What This Card Is Not
- Not a NARS implementation. See MeTTa-NARS for that. NACE uses NAL evidence values but does not implement the NAL-N inference rules.
- Not an AIRIS clone. See AIRIS. NACE extends AIRIS to a strictly larger problem class; the original AIRIS apparatus is referenced and compared, not re-implemented.
- Not C++. The repo is 100% Python at HEAD. Any "C++" /
src/main.cpp/NACE.cppclaim is mistaken — it originates from a pre-review reviewer error, corrected on direct inspection of the repository. - Not part of the Hyperon-core stack. NACE is a standalone Hammer-lineage research engine. Its MeTTa connection is the
bridge.pyONA bridge surface, not deep AtomSpace/PLN integration.
Status and Sources
Implementation status: Active, maintained research line. The recent commit theme is Qt/Wayland support (a PyQt GUI). NACE demonstrates AIRIS-derived control on grid-world environments with Non-Axiomatic evidence tracking.
Primary sources:
- Hammer, P. (n.d.). NACE: Non-Axiomatic Causal Explorer. README + repository at patham9/NACE.

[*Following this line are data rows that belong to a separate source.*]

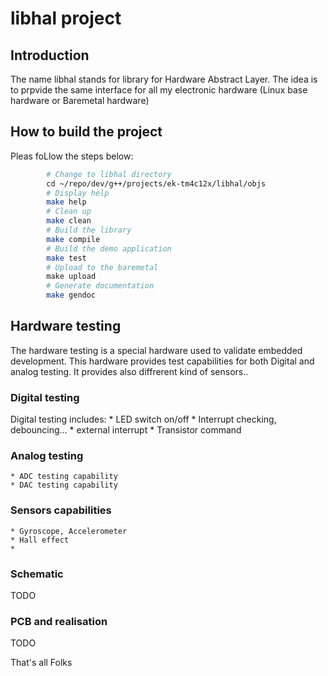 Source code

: # libhal project

## Introduction
The name libhal stands for library for Hardware Abstract Layer. The idea is to prpvide the same interface for all my electronic hardware (Linux base hardware or Baremetal hardware)


## How to build the project
Pleas foLlow the steps below:

```bash
        # Change to libhal directory    
        cd ~/repo/dev/g++/projects/ek-tm4c12x/libhal/objs
        # Display help 
        make help
        # Clean up
        make clean
        # Build the library
        make compile
        # Build the demo application
        make test
        # Upload to the baremetal
        make upload
        # Generate documentation
        make gendoc
```

## Hardware testing
The hardware testing is a special hardware used to validate embedded development.
This hardware provides test capabilities for both Digital and analog testing. It provides also diffrerent kind of sensors..

### Digital testing
Digital testing includes:
    * LED switch on/off
    * Interrupt checking, debouncing...
    * external interrupt
    * Transistor command

### Analog testing
    * ADC testing capability
    * DAC testing capability

### Sensors capabilities
    * Gyroscope, Accelerometer
    * Hall effect
    * 

### Schematic
TODO

### PCB and realisation
TODO


That's all Folks
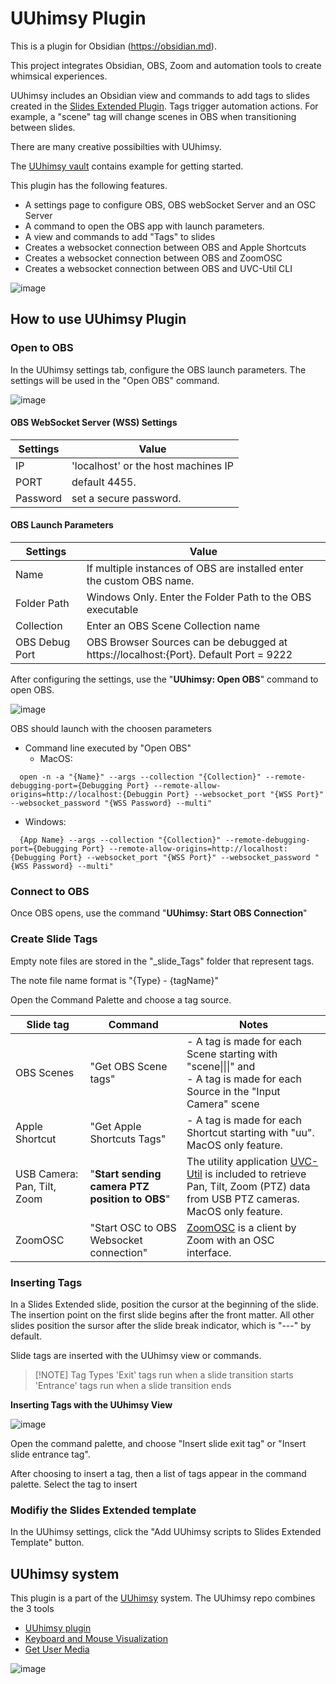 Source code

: # UUhimsy Plugin

This is a plugin for Obsidian (https://obsidian.md).

This project integrates Obsidian, OBS, Zoom and automation tools to create whimsical experiences. 

UUhimsy includes an Obsidian view and commands to add tags to slides created in the [Slides Extended Plugin](https://github.com/ebullient/obsidian-slides-extended). Tags trigger automation actions.  For example,  a "scene" tag will change scenes in OBS when transitioning between slides. 

There are many creative possibilties with UUhimsy.     

The [UUhimsy vault](https://github.com/UUoocl/UUhimsy) contains example for getting started.      

This plugin has the following features.
- A settings page to configure OBS, OBS webSocket Server and an OSC Server
- A command to open the OBS app with launch parameters.
- A view and commands to add "Tags" to slides
- Creates a websocket connection between OBS and Apple Shortcuts
- Creates a websocket connection between OBS and ZoomOSC
- Creates a websocket connection between OBS and UVC-Util CLI

![image](https://github.com/user-attachments/assets/4789585c-021e-4a50-ac6d-ee1c19f1913f)

## How to use UUhimsy Plugin

### Open to OBS 
In the UUhimsy settings tab, configure the OBS launch parameters. The settings will be used in the "Open OBS" command.  

![image](https://github.com/user-attachments/assets/e0ecd765-c5e6-453d-b84f-d6b1b18a007b)

#### **OBS WebSocket Server (WSS) Settings**
  |Settings| Value |
  |---|---|
  |IP| 'localhost' or the host machines IP|
  |PORT| default 4455.  
  |Password| set a secure password.  
  
#### **OBS Launch Parameters**
  |Settings| Value |
  |---|---|
  |Name| If multiple instances of OBS are installed enter the custom OBS name. |
  |Folder Path|Windows Only. Enter the Folder Path to the OBS executable|
  |Collection| Enter an OBS Scene Collection name   
  |OBS Debug Port| OBS Browser Sources can be debugged at https://localhost:{Port}. Default Port = 9222  

After configuring the settings, use the "**UUhimsy: Open OBS**" command to open OBS.

![image](https://github.com/user-attachments/assets/3352b9c9-1886-4c0e-aaf8-0a0c567474d2)

OBS should launch with the choosen parameters  

- Command line executed by "Open OBS"
  - MacOS: 
```
  open -n -a "{Name}" --args --collection "{Collection}" --remote-debugging-port={Debugging Port} --remote-allow-origins=http://localhost:{Debuggin Port} --websocket_port "{WSS Port}" --websocket_password "{WSS Password} --multi"
```
  - Windows:  
```
  {App Name} --args --collection "{Collection}" --remote-debugging-port={Debugging Port} --remote-allow-origins=http://localhost:{Debugging Port} --websocket_port "{WSS Port}" --websocket_password "{WSS Password} --multi"
```

### Connect to OBS

Once OBS opens, use the command "**UUhimsy: Start OBS Connection**"  

### Create Slide Tags
  Empty note files are stored in the "_slide_Tags" folder that represent tags. 

  The note file name format is "{Type} - {tagName}"   

  Open the Command Palette and choose a tag source. 

  |Slide tag| Command| Notes|
  |---|---|---|
  |OBS Scenes|"Get OBS Scene tags"|- A tag is made for each Scene starting with "scene\|\|\|" and  <br>- A tag is made for each Source in the "Input Camera" scene|
  |Apple Shortcut|"Get Apple Shortcuts Tags"|- A tag is made for each Shortcut starting with "uu". MacOS only feature.|
  |USB Camera: Pan, Tilt, Zoom |"**Start sending camera PTZ position to OBS**"|The utility application [UVC-Util](https://github.com/jtfrey/uvc-util) is included to retrieve Pan, Tilt, Zoom (PTZ) data from USB PTZ cameras. <br>  MacOS only feature.|
  |ZoomOSC|"Start OSC to OBS Websocket connection"| [ZoomOSC](https://www.liminalet.com/zoomosc) is a client by Zoom with an OSC interface.|

### **Inserting Tags**

  In a Slides Extended slide, position the cursor at the beginning of the slide.  The insertion point on the first slide begins after the front matter. All other slides position the sursor after the slide break indicator, which is "---" by default. 
  
  Slide tags are inserted with the UUhimsy view or commands. 

  >[!NOTE] Tag Types
  >'Exit' tags run when a slide transition starts 
  >'Entrance' tags run when a slide transition ends

  **Inserting Tags with the UUhimsy View**

![image](https://github.com/user-attachments/assets/e3c3f3a2-248d-431d-a0b4-241a7dfa0579)

  Open the command palette, and choose "Insert slide exit tag" or "Insert slide entrance tag".  

After choosing to insert a tag, then a list of tags appear in the command palette. Select the tag to insert

### **Modifiy the Slides Extended template**

 In the UUhimsy settings, click the "Add UUhimsy scripts to Slides Extended Template" button. 

## UUhimsy system

This plugin is a part of the [UUhimsy](https://github.com/UUoocl/UUhimsy) system.
The UUhimsy repo combines the 3 tools
- [UUhimsy plugin](https://github.com/UUoocl/UUhimsyPlugin)
- [Keyboard and Mouse Visualization](https://github.com/UUoocl/keyboard_and_mouse_visuals)
- [Get User Media](https://github.com/UUoocl/GUM)  


![image](https://github.com/user-attachments/assets/cc50192c-9ba6-4c2f-bdc3-92f8751bcbc3)
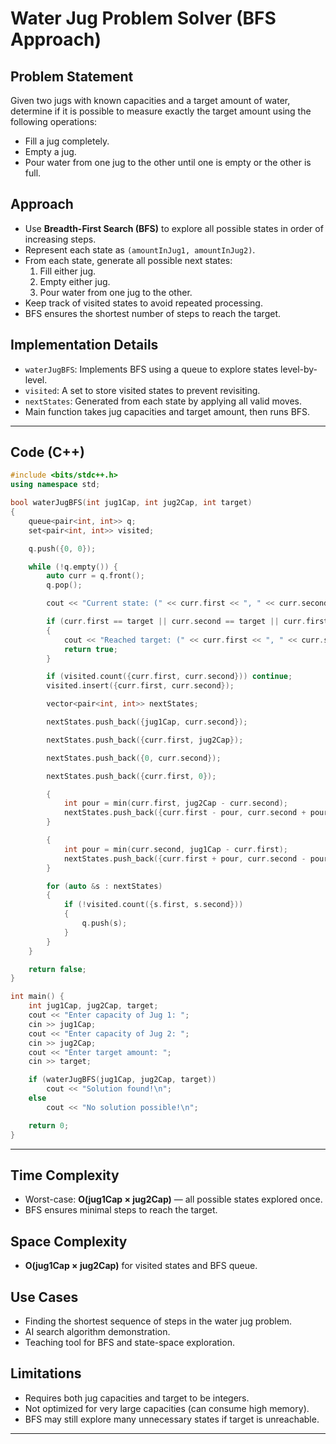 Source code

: # Water Jug Problem Solver (BFS Approach)

## Problem Statement
Given two jugs with known capacities and a target amount of water, determine if it is possible to measure exactly the target amount using the following operations:
- Fill a jug completely.
- Empty a jug.
- Pour water from one jug to the other until one is empty or the other is full.

## Approach
- Use **Breadth-First Search (BFS)** to explore all possible states in order of increasing steps.
- Represent each state as `(amountInJug1, amountInJug2)`.
- From each state, generate all possible next states:
  1. Fill either jug.
  2. Empty either jug.
  3. Pour water from one jug to the other.
- Keep track of visited states to avoid repeated processing.
- BFS ensures the shortest number of steps to reach the target.

## Implementation Details
- `waterJugBFS`: Implements BFS using a queue to explore states level-by-level.
- `visited`: A set to store visited states to prevent revisiting.
- `nextStates`: Generated from each state by applying all valid moves.
- Main function takes jug capacities and target amount, then runs BFS.

---
## Code (C++)

```cpp
#include <bits/stdc++.h>
using namespace std;

bool waterJugBFS(int jug1Cap, int jug2Cap, int target) 
{
    queue<pair<int, int>> q;
    set<pair<int, int>> visited;

    q.push({0, 0});

    while (!q.empty()) {
        auto curr = q.front();
        q.pop();

        cout << "Current state: (" << curr.first << ", " << curr.second << ")\n";

        if (curr.first == target || curr.second == target || curr.first + curr.second == target) 
        {
            cout << "Reached target: (" << curr.first << ", " << curr.second << ")\n";
            return true;
        }

        if (visited.count({curr.first, curr.second})) continue;
        visited.insert({curr.first, curr.second});

        vector<pair<int, int>> nextStates;

        nextStates.push_back({jug1Cap, curr.second});

        nextStates.push_back({curr.first, jug2Cap});

        nextStates.push_back({0, curr.second});

        nextStates.push_back({curr.first, 0});

        {
            int pour = min(curr.first, jug2Cap - curr.second);
            nextStates.push_back({curr.first - pour, curr.second + pour});
        }

        {
            int pour = min(curr.second, jug1Cap - curr.first);
            nextStates.push_back({curr.first + pour, curr.second - pour});
        }

        for (auto &s : nextStates) 
        {
            if (!visited.count({s.first, s.second})) 
            {
                q.push(s);
            }
        }
    }

    return false;
}

int main() {
    int jug1Cap, jug2Cap, target;
    cout << "Enter capacity of Jug 1: ";
    cin >> jug1Cap;
    cout << "Enter capacity of Jug 2: ";
    cin >> jug2Cap;
    cout << "Enter target amount: ";
    cin >> target;

    if (waterJugBFS(jug1Cap, jug2Cap, target))
        cout << "Solution found!\n";
    else
        cout << "No solution possible!\n";

    return 0;
}
```
---

## Time Complexity
- Worst-case: **O(jug1Cap × jug2Cap)** — all possible states explored once.
- BFS ensures minimal steps to reach the target.

## Space Complexity
- **O(jug1Cap × jug2Cap)** for visited states and BFS queue.

## Use Cases
- Finding the shortest sequence of steps in the water jug problem.
- AI search algorithm demonstration.
- Teaching tool for BFS and state-space exploration.

## Limitations
- Requires both jug capacities and target to be integers.
- Not optimized for very large capacities (can consume high memory).
- BFS may still explore many unnecessary states if target is unreachable.

---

- Cook, B. & Hammer, P. (2024). AIRIS: Autonomous Intelligent Reinforcement Inferred Symbolism. KTH/DiVA diva2:1890142. The source paper for the AIRIS apparatus that NACE extends.
- Wang, P. (2013). Non-Axiomatic Logic: A Model of Intelligent Reasoning. World Scientific. The source for the NAL frequency/confidence semantics NACE uses for evidence tracking.
Provenance: the verdicts on this card come from a 2026-05-07 source-code review; the extraction archive is at scripts/archive/non_clustered_haa_pilot/source5_NACE_AIDSL_MOSES_MeTTaNARS/.